Why, then, does a plane like the MH370 keep all of its secrets locked up in a black box? Why don’t planes constantly transmit all of their black box data, so that we know their exact location, bearing, altitude, and other important factors, at all times?
The short answer is, there’s no good reason.
The long answer is, an aircraft generates a lot of data, and no one has bothered to work out a way of transmitting, receiving, and storing that data in a sensible fashion. The fact that disasters like MH370 are incredibly rare is probably one reason that the airline industry hasn’t got around to figuring it out. In 2013, there were around 36 million flights, with 281 total fatalities — and only 105 of those were on commercial jetliners. Compare this to car accidents, where in the US alone 34,080 people died in 2012.
Even so, it is hard to believe that in 2014, aircraft don’t transmit their location and bearing every few milliseconds. There is more than enough bandwidth on the lower radio frequencies for an airplane to transmit this data to the nearest land-based receiving station. Some planes, as I’m sure you’ve heard, even provide WiFi internet access to passengers. It’s hard to believe that the same network couldn’t be used to beam real-time flight data back to air traffic control.

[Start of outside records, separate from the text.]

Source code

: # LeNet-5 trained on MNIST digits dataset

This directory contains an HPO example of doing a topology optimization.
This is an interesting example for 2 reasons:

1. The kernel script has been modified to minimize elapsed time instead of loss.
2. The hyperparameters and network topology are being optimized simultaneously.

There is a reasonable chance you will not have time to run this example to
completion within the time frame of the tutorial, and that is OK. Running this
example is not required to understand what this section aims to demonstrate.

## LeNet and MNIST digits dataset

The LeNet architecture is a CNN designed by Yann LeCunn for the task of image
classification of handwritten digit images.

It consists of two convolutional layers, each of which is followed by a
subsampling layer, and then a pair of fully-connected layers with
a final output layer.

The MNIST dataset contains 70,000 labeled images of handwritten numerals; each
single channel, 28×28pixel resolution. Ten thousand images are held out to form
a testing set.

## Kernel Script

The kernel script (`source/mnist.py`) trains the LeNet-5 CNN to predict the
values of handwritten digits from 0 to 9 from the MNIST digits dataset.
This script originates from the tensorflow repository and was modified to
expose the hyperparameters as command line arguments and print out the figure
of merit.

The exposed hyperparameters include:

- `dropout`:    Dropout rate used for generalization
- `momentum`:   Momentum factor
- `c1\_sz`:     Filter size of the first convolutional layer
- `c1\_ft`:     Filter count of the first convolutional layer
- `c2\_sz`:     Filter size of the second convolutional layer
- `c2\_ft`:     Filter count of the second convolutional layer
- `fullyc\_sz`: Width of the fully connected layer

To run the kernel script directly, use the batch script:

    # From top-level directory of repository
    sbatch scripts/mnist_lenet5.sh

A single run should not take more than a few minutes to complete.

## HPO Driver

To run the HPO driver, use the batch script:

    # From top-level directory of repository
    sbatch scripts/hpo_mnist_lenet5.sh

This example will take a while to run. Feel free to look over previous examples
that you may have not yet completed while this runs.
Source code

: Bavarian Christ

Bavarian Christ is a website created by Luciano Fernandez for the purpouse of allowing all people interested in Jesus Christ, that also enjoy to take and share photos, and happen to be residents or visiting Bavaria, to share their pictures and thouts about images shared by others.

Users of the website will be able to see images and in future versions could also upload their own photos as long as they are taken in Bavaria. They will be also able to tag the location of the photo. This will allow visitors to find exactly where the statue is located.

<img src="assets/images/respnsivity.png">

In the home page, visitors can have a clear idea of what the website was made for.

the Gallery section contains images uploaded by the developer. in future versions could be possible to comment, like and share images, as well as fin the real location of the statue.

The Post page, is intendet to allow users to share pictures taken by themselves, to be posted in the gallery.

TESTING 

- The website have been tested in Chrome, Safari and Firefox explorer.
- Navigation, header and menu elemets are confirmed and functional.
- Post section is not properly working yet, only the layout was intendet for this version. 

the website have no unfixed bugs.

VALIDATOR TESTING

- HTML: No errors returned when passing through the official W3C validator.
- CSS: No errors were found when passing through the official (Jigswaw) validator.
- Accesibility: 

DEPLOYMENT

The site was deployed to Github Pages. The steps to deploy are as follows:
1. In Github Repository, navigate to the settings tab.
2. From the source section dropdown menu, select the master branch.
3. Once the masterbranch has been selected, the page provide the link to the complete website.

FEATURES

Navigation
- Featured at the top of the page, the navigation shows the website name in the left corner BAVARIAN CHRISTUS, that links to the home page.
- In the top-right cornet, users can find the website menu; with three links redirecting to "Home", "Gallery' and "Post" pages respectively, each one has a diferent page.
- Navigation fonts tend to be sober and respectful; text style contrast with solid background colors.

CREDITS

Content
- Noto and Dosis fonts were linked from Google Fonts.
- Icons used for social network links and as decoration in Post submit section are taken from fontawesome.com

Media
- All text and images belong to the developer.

Flightradar24 does a good job of tracking aircraft using the new ADS-B transponder tech, but only over land. ADS-B, which is set to
replace radar for aircraft tracking in the next 10 years, will help matters — but it’s not a complete solution.
Perhaps, much like how your smartphone waits for a WiFi connection before downloading or uploading large amounts of data, the plane could scale up how much data it sends: It could transmit basic flight data at all times via VHF, and then a full stream of data from the FDR when there’s a communications satellite overhead. Ultimately, even though FDRs might record more than 100 variables and diagnostics, we’re still only talking about a maximum bandwidth requirement of a few megabits; realistically, a few hundred kilobits per second would probably be more than enough.
With the hunt for the AF447 FDR taking almost two years, and now the very high profile disaster of MH370, I wouldn’t be surprised if the airline industry finally takes a serious look at mid-flight aircraft monitoring.